The US AI Safety Institute Signs Research Agreements with Anthropic and OpenAI

Agreement has potential to influence safety improvements on AI systems

By Christina Catenacci

Sep 13, 2024

Key Points:

The Safety Institute has signed research agreements with Anthropic and OpenAI

The Safety Institute will receive access to major new models from each company prior to and following their public release

The Safety Institute will be providing feedback and collaborating with the companies

The US AI Safety Institute (Safety Institute) has recently signed research agreements with Anthropic and OpenAI. This article describes the details as set out in the Safety Institute’s recent press release.

What is the Safety Institute?

The Safety Institute located within the Department of Commerce at the National Institute of Standards and Technology (NIST), was established following the Biden-Harris administration’s 2023 Executive Order on the Safe, Secure, and Trustworthy Development and Use of Artificial Intelligence to advance the science of AI safety and address the risks posed by advanced AI systems. In fact, it is focused on developing the testing, evaluations and guidelines that will help accelerate safe AI innovation in the United States and around the world.

The Safety Institute recognizes the potential of artificial intelligence, but simultaneously acknowledges that there are significant present and future harms associated with the technology.

Additionally, the Safety Institute is dedicated to advancing research and measurement science for AI safety, conducting safety evaluations of models and systems, and developing guidelines for evaluations and risk mitigations, including content authentication and the detection of synthetic content.

And 270 Days Following President Biden’s Executive Order on AI, the Safety Institute created draft guidance in order to help AI developers evaluate and mitigate risks stemming from generative AI and dual-use foundation models. In fact, NIST released three final guidance documents that were first released in April for public comment, as well as a draft guidance document from the Safety Institute that is intended to help mitigate risks. NIST is also releasing a software package designed to measure how adversarial attacks can degrade the performance of an AI system.

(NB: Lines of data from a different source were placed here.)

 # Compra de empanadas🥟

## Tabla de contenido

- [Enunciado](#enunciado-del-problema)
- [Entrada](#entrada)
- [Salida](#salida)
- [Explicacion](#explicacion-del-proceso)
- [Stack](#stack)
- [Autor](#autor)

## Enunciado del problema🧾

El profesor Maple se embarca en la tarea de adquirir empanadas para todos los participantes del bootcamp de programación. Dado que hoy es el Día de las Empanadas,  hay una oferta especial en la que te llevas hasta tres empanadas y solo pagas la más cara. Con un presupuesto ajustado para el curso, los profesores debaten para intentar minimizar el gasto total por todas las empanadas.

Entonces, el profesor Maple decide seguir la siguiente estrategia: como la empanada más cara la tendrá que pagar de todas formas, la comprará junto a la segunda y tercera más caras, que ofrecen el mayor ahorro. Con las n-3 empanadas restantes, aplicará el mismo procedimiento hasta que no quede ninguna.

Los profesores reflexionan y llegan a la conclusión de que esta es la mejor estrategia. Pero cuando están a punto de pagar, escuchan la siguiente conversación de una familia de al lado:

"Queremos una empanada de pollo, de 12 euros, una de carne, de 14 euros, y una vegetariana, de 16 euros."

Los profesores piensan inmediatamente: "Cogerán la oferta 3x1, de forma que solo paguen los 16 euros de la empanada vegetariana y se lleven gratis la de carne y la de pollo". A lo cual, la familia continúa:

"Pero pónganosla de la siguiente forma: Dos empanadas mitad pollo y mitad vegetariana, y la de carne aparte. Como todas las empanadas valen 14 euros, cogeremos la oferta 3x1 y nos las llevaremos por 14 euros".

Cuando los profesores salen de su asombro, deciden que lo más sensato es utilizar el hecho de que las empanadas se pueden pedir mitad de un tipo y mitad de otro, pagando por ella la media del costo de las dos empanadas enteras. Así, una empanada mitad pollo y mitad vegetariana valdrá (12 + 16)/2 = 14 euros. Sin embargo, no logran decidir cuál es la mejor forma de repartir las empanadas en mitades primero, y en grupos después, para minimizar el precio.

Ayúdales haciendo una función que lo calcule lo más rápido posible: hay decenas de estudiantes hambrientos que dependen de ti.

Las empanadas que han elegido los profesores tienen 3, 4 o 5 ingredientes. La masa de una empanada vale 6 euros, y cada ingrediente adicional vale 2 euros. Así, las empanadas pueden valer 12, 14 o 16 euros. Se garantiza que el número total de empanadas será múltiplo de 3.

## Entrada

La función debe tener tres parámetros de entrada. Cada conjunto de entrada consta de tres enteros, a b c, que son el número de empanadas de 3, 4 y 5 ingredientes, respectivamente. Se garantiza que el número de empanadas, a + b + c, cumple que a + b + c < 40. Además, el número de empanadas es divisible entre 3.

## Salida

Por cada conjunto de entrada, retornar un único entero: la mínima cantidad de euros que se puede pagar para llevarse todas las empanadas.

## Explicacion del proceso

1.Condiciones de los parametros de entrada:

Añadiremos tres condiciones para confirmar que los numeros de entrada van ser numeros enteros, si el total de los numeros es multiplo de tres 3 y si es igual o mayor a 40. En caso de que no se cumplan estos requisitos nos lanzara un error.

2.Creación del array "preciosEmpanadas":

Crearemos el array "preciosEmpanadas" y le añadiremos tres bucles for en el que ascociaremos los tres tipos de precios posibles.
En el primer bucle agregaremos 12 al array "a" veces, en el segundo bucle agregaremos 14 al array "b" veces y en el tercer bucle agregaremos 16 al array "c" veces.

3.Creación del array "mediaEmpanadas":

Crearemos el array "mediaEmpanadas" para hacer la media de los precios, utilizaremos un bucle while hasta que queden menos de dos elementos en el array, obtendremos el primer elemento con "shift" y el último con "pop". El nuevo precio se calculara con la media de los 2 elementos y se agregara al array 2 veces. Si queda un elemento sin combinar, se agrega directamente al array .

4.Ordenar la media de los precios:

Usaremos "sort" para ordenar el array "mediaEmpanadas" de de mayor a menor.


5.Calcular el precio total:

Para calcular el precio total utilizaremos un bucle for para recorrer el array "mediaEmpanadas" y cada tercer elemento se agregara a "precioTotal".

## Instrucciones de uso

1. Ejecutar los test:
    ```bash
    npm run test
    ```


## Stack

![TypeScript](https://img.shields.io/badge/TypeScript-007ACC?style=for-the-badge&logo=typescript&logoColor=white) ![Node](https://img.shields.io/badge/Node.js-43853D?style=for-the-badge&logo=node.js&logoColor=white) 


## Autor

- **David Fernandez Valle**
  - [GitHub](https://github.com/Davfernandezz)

The goal is to have the following guidance documents and testing platform inform software creators about the risks and help them develop ways to mitigate those risks while supporting innovation:

Preventing Misuse of Dual-Use Foundation Models

Testing How AI System Models Respond to Attacks

Mitigating the Risks of Generative AI

Reducing Threats to the Data Used to Train AI Systems

Global Engagement on AI Standards

One guidance document, Managing Misuse Risk for Dual-Use Foundation Models deals with the key challenges in mapping and measuring misuse risks. This is followed by a discussion of several objectives: anticipate potential misuse risk; establish plans for managing misuse risk; manage the risk of model theft; measure the risk of misuse; ensure that misuse risk is managed before deploying foundation models; collect and respond to information about misuse after deployment; and provide appropriate transparency about misuse risk.

What do the Agreements Require?

In its press release, the Safety Institute announced collaboration efforts on AI safety research, testing, and evaluation with Anthropic and OpenAI.

In fact, each company’s Memorandum of Understanding establishes the framework for the Safety Institute to receive access to major new models from each company prior to and following their public release. The agreements will enable collaborative research on how to evaluate capabilities and safety risks, as well as methods to mitigate those risks.

Elizabeth Kelly, director of the U.S. AI Safety Institute, stated:

“Safety is essential to fueling breakthrough technological innovation. With these agreements in place, we look forward to beginning our technical collaborations with Anthropic and OpenAI to advance the science of AI safety…These agreements are just the start, but they are an important milestone as we work to help responsibly steward the future of AI.”

It will be interesting to see what comes of these collaborations. More specifically, time will tell whether the Safety Institute actually provides meaningful feedback to Anthropic and OpenAI on potential safety improvements to their models, and whether the companies attempt to incorporate the Safety Institute’s feedback to improve safety and better protect consumers.